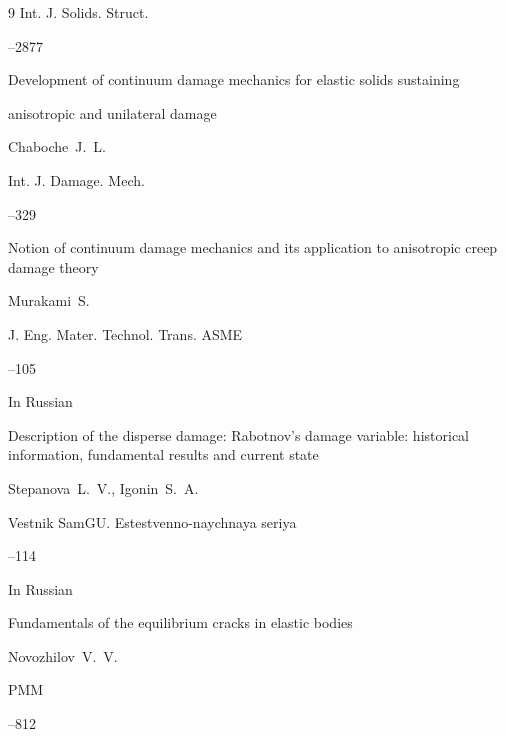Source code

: \begin{thebibliography}{9}
\jour Int. J. Solids. Struct.



--2877




\paper Development of continuum damage mechanics for elastic solids sustaining

anisotropic and unilateral damage

\by Chaboche~J.~L.

\jour Int. J. Damage. Mech.



--329




\paper Notion of continuum damage mechanics and its application to anisotropic creep damage theory

\by Murakami~S.

\jour J. Eng. Mater. Technol. Trans. ASME



--105




\lang In Russian

\paper Description of the disperse damage: Rabotnov's damage variable: historical information, fundamental results and current state

\by Stepanova~L.~V., Igonin~S.~A.

\jour Vestnik SamGU. Estestvenno-naychnaya seriya



--114 




\lang In Russian

\paper Fundamentals of the equilibrium cracks in elastic bodies

\by Novozhilov~V.~V.

\jour PMM



--812





\end{thebibliography}
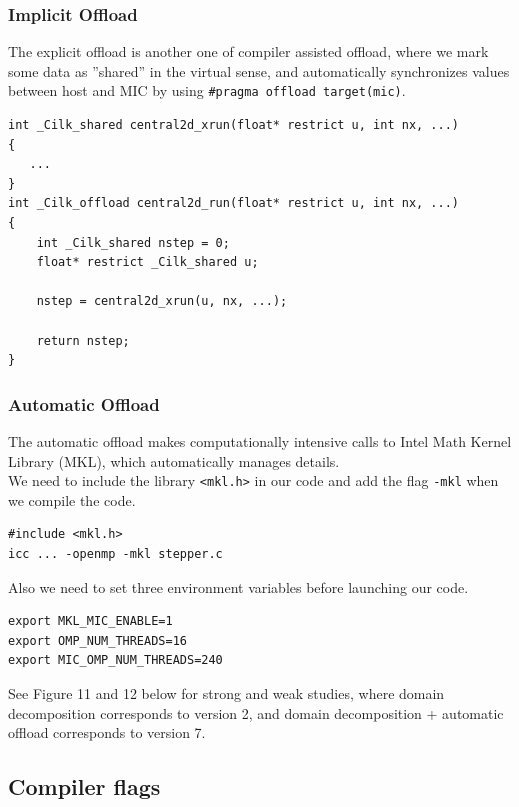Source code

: \documentclass[12pt]{article}
\numberwithin{equation}{section}
\begin{document}
\subsubsection{Implicit Offload}

\normalsize
The explicit offload is another one of compiler assisted offload, where we mark some data as ''shared'' in the virtual sense, and automatically synchronizes values between host and MIC by using \texttt{\#pragma offload target(mic)}.

\scriptsize
\begin{lstlisting}
int _Cilk_shared central2d_xrun(float* restrict u, int nx, ...)
{
   ...
}
int _Cilk_offload central2d_run(float* restrict u, int nx, ...)
{
    int _Cilk_shared nstep = 0;
    float* restrict _Cilk_shared u;

    nstep = central2d_xrun(u, nx, ...);

    return nstep;
}
\end{lstlisting}

\subsubsection{Automatic Offload}

\normalsize
The automatic offload makes computationally intensive calls to Intel Math Kernel Library (MKL), which automatically manages details.
\\
We need to include the library \texttt{<mkl.h>} in our code and add the flag \texttt{-mkl} when we compile the code.

\scriptsize
\begin{lstlisting}
#include <mkl.h>
icc ... -openmp -mkl stepper.c
\end{lstlisting}
\normalsize
Also we need to set three environment variables before launching our code.

\scriptsize
\begin{lstlisting}
export MKL_MIC_ENABLE=1
export OMP_NUM_THREADS=16
export MIC_OMP_NUM_THREADS=240
\end{lstlisting}
\normalsize
See Figure 11 and 12 below for strong and weak studies, where domain decomposition corresponds to version 2, and domain decomposition + automatic offload corresponds to version 7.

\subsection{Compiler flags}
\end{document}
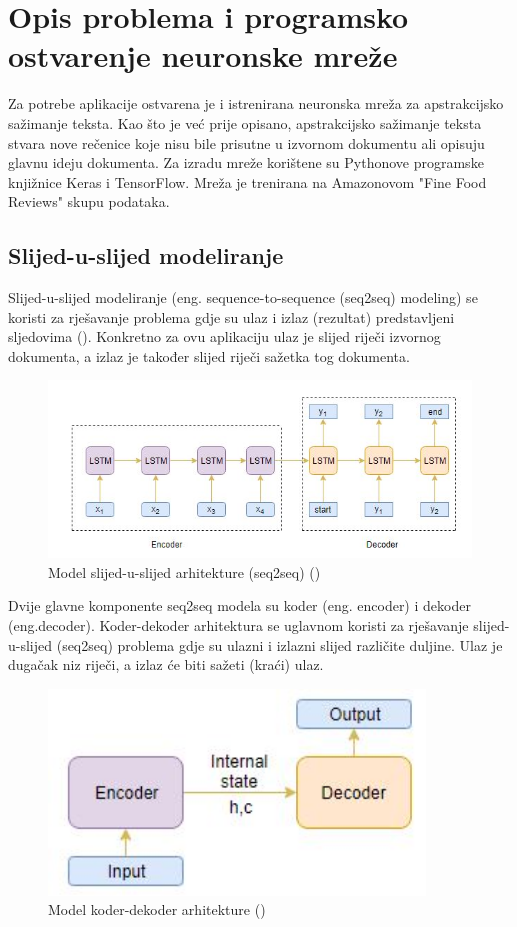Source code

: \documentclass[times, utf8, zavrsni, numeric]{fer}
\begin{document}
\chapter{Opis problema i programsko ostvarenje neuronske mreže}
Za potrebe aplikacije ostvarena je i istrenirana neuronska mreža za apstrakcijsko sažimanje teksta. Kao što je već prije opisano, apstrakcijsko sažimanje teksta stvara nove rečenice koje nisu bile prisutne u izvornom dokumentu ali opisuju glavnu ideju dokumenta.
Za izradu mreže korištene su Pythonove programske knjižnice Keras i TensorFlow.
Mreža je trenirana na Amazonovom "Fine Food Reviews" skupu podataka.
\section{Slijed-u-slijed modeliranje}
Slijed-u-slijed modeliranje (eng. sequence-to-sequence (seq2seq) modeling) se koristi za rješavanje problema gdje su ulaz i izlaz (rezultat) predstavljeni sljedovima (\citet{article3}).
Konkretno za ovu aplikaciju ulaz je slijed riječi izvornog dokumenta, a izlaz je također slijed riječi sažetka tog dokumenta.
\begin{figure}[htb]
\centering
\includegraphics[width=15cm]{img/seq2seq-model.jpg}
\caption{Model slijed-u-slijed arhitekture (seq2seq) (\citet{article3})}
\label{fig:seq2seq-model}
\end{figure}
Dvije glavne komponente seq2seq modela su koder (eng. encoder) i dekoder (eng.decoder).
Koder-dekoder arhitektura se uglavnom koristi za rješavanje slijed-u-slijed (seq2seq) problema gdje su ulazni i izlazni slijed različite duljine.
Ulaz je dugačak niz riječi, a izlaz će biti sažeti (kraći) ulaz.
\begin{figure}[htb]
\centering
\includegraphics[width=10cm]{img/encoder-decoder-architecture.jpg}
\caption{Model koder-dekoder arhitekture (\citet{article3})}
\label{fig:encoder-decoder}
\end{figure}
\end{document}
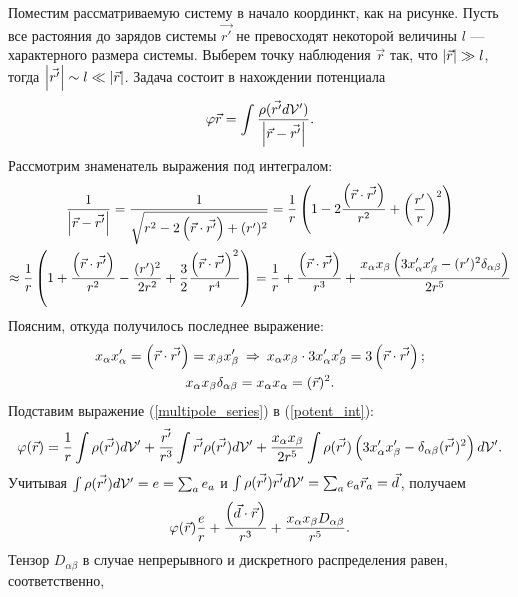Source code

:     Поместим рассматриваемую систему в начало координкт, как на рисунке. Пусть все растояния до зарядов системы $\vec{r'}$ не превосходят некоторой величины $l$ ---
    характерного размера системы. Выберем точку наблюдения $\vec{r}$ так, что $\left|{\vec{r}}\right| \gg l$, тогда $\left|{\vec{r'}}\right| \sim l \ll \left|{\vec{r}}\right|$. Задача состоит в
    нахождении потенциала
    \begin{equation}
        \varphi{\vec{r}} = \int \frac{\rho(\vec{r'} d\mathcal{V}')}{\left|{\vec{r} - \vec{r'}}\right|}. \label{potent_int}
    \end{equation}
    Рассмотрим знаменатель выражения под интегралом:
    \begin{gather}
        \frac{1}{\left|{\vec{r} - \vec{r'}}\right|} = \frac{1}{\sqrt{r^2 - 2\left({\vec{r}\cdot\vec{r'}}\right) + (r')^2}} = \frac{1}{r} \left({1 - 2\frac{\left({\vec{r}\cdot\vec{r'}}\right)}{r^2} + \left({\frac{r'}{r}}\right)^2}\right) \notag \\
        \approx \frac{1}{r}\left({1 + \frac{\left({\vec{r}\cdot\vec{r'}}\right)}{r^2} - \frac{(r')^2}{2r^2} + \frac{3}{2} \frac{\left({\vec{r}\cdot\vec{r'}}\right)^2}{r^4}}\right) = 
        \frac{1}{r} + \frac{\left({\vec{r}\cdot\vec{r'}}\right)}{r^3} + \frac{x_{\alpha} x_{\beta} \left({3x_{\alpha}'x_{\beta}' - (r')^2 \delta_{\alpha\beta}}\right)}{2r^5} \label{multipole_series}
    \end{gather}
    Поясним, откуда получилось последнее выражение:
    \begin{gather*}
        x_{\alpha}x_{\alpha}' = \left({\vec{r}\cdot\vec{r'}}\right) = x_{\beta}x_{\beta}' \: \Rightarrow \: x_{\alpha}x_{\beta} \cdot 3x_{\alpha}'x_{\beta}' = 3\left({\vec{r}\cdot\vec{r'}}\right);\\
        x_{\alpha} x_{\beta}\delta_{\alpha\beta} = x_{\alpha}x_{\alpha} = (\vec{r})^2.
    \end{gather*}
    Подставим выражение (\ref{multipole_series}) в (\ref{potent_int}):
    \begin{gather*}
        \varphi(\vec{r}) = \frac 1r \int \rho(\vec{r'}) d\mathcal{V}' + \frac{\vec{r'}}{r^3}\int \vec{r'}\rho(\vec{r'}) d\mathcal{V}' + \frac{x_{\alpha}x_{\beta}}{2r^5}\int\rho(\vec{r'})
        \left({3x_{\alpha}'x_{\beta}' - \delta_{\alpha\beta}(\vec{r'})^2}\right)d\mathcal{V}'.
    \end{gather*}
    Учитывая $\int \rho(\vec{r'}) d\mathcal{V}' = e = \sum_a e_a$ и $\int \rho(\vec{r'}) \vec{r'} d\mathcal{V}' = \sum_a e_a\vec{r}_a = \vec{d}$, получаем
    \begin{equation}
        \varphi(\vec{r}) \frac er + \frac{\left({\vec{d}\cdot\vec{r}}\right)}{r^3} + \frac{x_{\alpha}x_{\beta} D_{\alpha\beta}}{r^5}. \label{quad_potent}
    \end{equation}
    Тензор $D_{\alpha\beta}$ в случае непрерывного и дискретного распределения равен, соответственно,
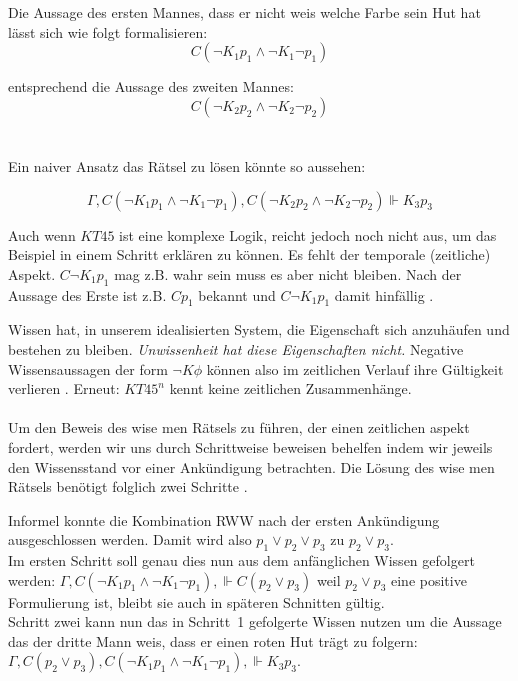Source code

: \newline

Die Aussage des ersten Mannes, dass er nicht weis welche Farbe sein Hut hat lässt sich wie folgt formalisieren:
\begin{equation*}
	C(\neg K_1 p_1 \wedge \neg K_1 \neg p_1)
\end{equation*}

entsprechend die Aussage des zweiten Mannes:
\begin{equation*}
	C(\neg K_2 p_2 \wedge \neg K_2 \neg p_2)
\end{equation*}
\\\\

Ein naiver Ansatz das Rätsel zu lösen könnte so aussehen:

\begin{equation}
	\Gamma, C(\neg K_1 p_1 \wedge \neg K_1 \neg p_1), C(\neg K_2 p_2 \wedge \neg K_2 \neg p_2) \Vdash K_3 p_3
\end{equation}

Auch wenn $KT45$ ist eine komplexe Logik, reicht jedoch noch nicht aus, um das Beispiel in einem Schritt erklären zu können.
Es fehlt der temporale (zeitliche) Aspekt.
$C \neg K_1 p_1$ mag z.B. wahr sein muss es aber nicht bleiben.
Nach der Aussage des Erste ist z.B. $C p_1$ bekannt und $C \neg K_1 p_1$ damit hinfällig .

Wissen hat, in unserem idealisierten System, die Eigenschaft sich anzuhäufen und bestehen zu bleiben. 
\emph{Unwissenheit hat diese Eigenschaften nicht.}
Negative Wissensaussagen der form $\neg K \phi$ können also im zeitlichen Verlauf ihre Gültigkeit verlieren .
Erneut: $KT45^n$ kennt keine zeitlichen Zusammenhänge.\\\\

Um den Beweis des wise men Rätsels zu führen, der einen zeitlichen aspekt fordert, werden wir uns durch Schrittweise beweisen behelfen indem wir jeweils den Wissensstand vor einer Ankündigung betrachten.
Die Lösung des wise men Rätsels benötigt folglich zwei Schritte .

Informel konnte die Kombination RWW nach der ersten Ankündigung ausgeschlossen werden.
Damit wird also $p_1 \vee p_2 \vee p_3$ zu $p_2 \vee p_3$.\\
Im ersten Schritt soll genau dies nun aus dem anfänglichen Wissen gefolgert werden:
$\Gamma, C(\neg K_1 p_1 \wedge \neg K_1 \neg p_1), \Vdash C(p_2 \vee p_3)$
weil $p_2 \vee p_3$ eine positive Formulierung ist, bleibt sie auch in späteren Schnitten gültig.\\
Schritt zwei kann nun das in Schritt~1 gefolgerte Wissen nutzen um die Aussage das der dritte Mann weis, dass er einen roten Hut trägt zu folgern:
$\Gamma, C(p_2 \vee p_3), C(\neg K_1 p_1 \wedge \neg K_1 \neg p_1), \Vdash K_3 p_3$.\\\\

Task details >>
When the word "documentclass" appears in a line of the listing, pull that line out.

Solved problem >>
: \documentclass[12pt]{article}
: \documentclass[times, utf8, zavrsni, numeric]{fer}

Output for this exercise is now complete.